- _Your task_: Check each line of the data, and copy those where "OpenCV" appears.

- _Excerpted records_:
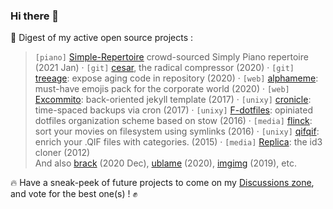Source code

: ### Hi there 👋

:book: Digest of my active open source projects :
> `[piano]` [Simple-Repertoire](https://github.com/Kraymer/Simple-Piano) crowd-sourced Simply Piano repertoire (2021 Jan) ·
> `[git]` [cesar](https://github.com/Kraymer/cesar), the radical compressor (2020) ·
> `[git]` [treeage](https://github.com/Kraymer/treeage): expose aging code in repository (2020) ·
> `[web]` [alphameme](https://github.com/Kraymer/alphameme/): must-have emojis pack for the corporate world (2020) ·
> `[web]` [Excommito](https://github.com/Kraymer/kraymer.github.com): back-oriented jekyll template (2017) ·
> `[unixy]` [cronicle](https://github.com/Kraymer/cronicle): time-spaced backups via cron (2017) ·
> `[unixy]` [F-dotfiles](https://github.com/Kraymer/f-dotfiles): opiniated dotfiles organization scheme based on stow (2016) ·
> `[media]` [flinck](https://github.com/Kraymer/flinck): sort your movies on filesystem using symlinks (2016) ·
> `[unixy]` [qifqif](https://github.com/Kraymer/qifqif): enrich your .QIF files with categories. (2015) ·
> `[media]` [Replica](https://github.com/Kraymer/replica): the id3 cloner (2012)  
> And also [brack](https://github.com/Kraymer/brack) (2020 Dec), [ublame](https://github.com/Kraymer/ublame) (2020), [imgimg](https://github.com/Kraymer/imgimg) (2019), etc.

:fire: Have a sneak-peek of future projects to come on my [Discussions zone](https://github.com/Kraymer/excommito/discussions), and vote for the best one(s) ! :fist:
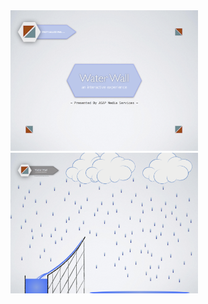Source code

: <img src="Images/Initializing.png" alt="Initialization Screen" width="300" style="display: inline-block;">
<img src="Images/RainwaterCollection.png" alt="Rainwater Collection" width="300" style="display: inline-block;">
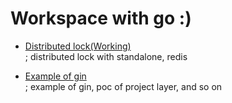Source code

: # Workspace with go :)  

- <a href="distributedlock">Distributed lock(Working)</a>  
; distributed lock with standalone, redis  

- <a href="gin">Example of gin</a>  
; example of gin, poc of project layer, and so on  

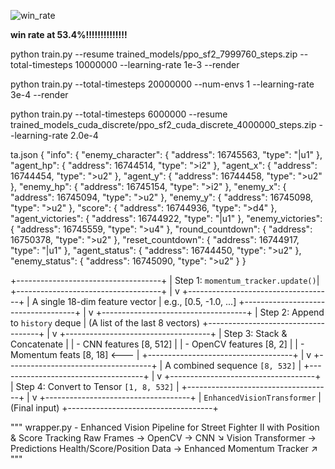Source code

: ![win_rate](https://github.com/user-attachments/assets/266fb8bb-f97f-4572-a313-b6bcdc16fc5c)


__win rate at 53.4%!!!!!!!!!!!!!!__









python train.py --resume trained_models/ppo_sf2_7999760_steps.zip --total-timesteps 10000000 --learning-rate 1e-3 --render


python train.py   --total-timesteps 20000000   --num-envs 1   --learning-rate 3e-4 --render






python train.py --total-timesteps 6000000 --resume trained_models_cuda_discrete/ppo_sf2_cuda_discrete_4000000_steps.zip --learning-rate 2.0e-4


  ta.json 
{
    "info": {
        "enemy_character": {
            "address": 16745563,
            "type": "|u1"
        },
        "agent_hp": {
            "address": 16744514,
            "type": ">i2"
        },
        "agent_x": {
            "address": 16744454,
            "type": ">u2"
        },
        "agent_y": {
            "address": 16744458,
            "type": ">u2"
        },
        "enemy_hp": {
            "address": 16745154,
            "type": ">i2"
        },
        "enemy_x": {
            "address": 16745094,
            "type": ">u2"
        },
        "enemy_y": {
            "address": 16745098,
            "type": ">u2"
        },
        "score": {
            "address": 16744936,
            "type": ">d4"
        },
        "agent_victories": {
            "address": 16744922,
            "type": "|u1"
        },
        "enemy_victories": {
            "address": 16745559,
            "type": ">u4"
        },
        "round_countdown": {
            "address": 16750378,
            "type": ">u2"
        },
        "reset_countdown": {
            "address": 16744917,
            "type": "|u1"
        },
        "agent_status": {
            "address": 16744450,
            "type": ">u2"
        },
        "enemy_status": {
            "address": 16745090,
            "type": ">u2"
        }
    }





+------------------------------------+
| Step 1: `momentum_tracker.update()`|
+------------------------------------+
       |
       v
+------------------------------------+
| A single 18-dim feature vector     |  e.g., [0.5, -1.0, ...]
+------------------------------------+
       |
       v
+------------------------------------+
| Step 2: Append to `history` deque  |  (A list of the last 8 vectors)
+------------------------------------+
       |
       v
+------------------------------------+
| Step 3: Stack & Concatenate        |
|  - CNN features   [8, 512]         |
|  - OpenCV features [8, 2]          |
|  - Momentum feats [8, 18] <---     |
+------------------------------------+
       |
       v
+------------------------------------+
| A combined sequence `[8, 532]`     |
+------------------------------------+
       |
       v
+------------------------------------+
| Step 4: Convert to Tensor `[1, 8, 532]` |
+------------------------------------+
       |
       v
+------------------------------------+
|  `EnhancedVisionTransformer`       |  (Final input)
+------------------------------------+




"""
wrapper.py - Enhanced Vision Pipeline for Street Fighter II with Position & Score Tracking
Raw Frames → OpenCV → CNN ↘
                           Vision Transformer → Predictions
Health/Score/Position Data → Enhanced Momentum Tracker ↗
"""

- _Task output_:
|  - OpenCV features [8, 2]          |
Raw Frames → OpenCV → CNN ↘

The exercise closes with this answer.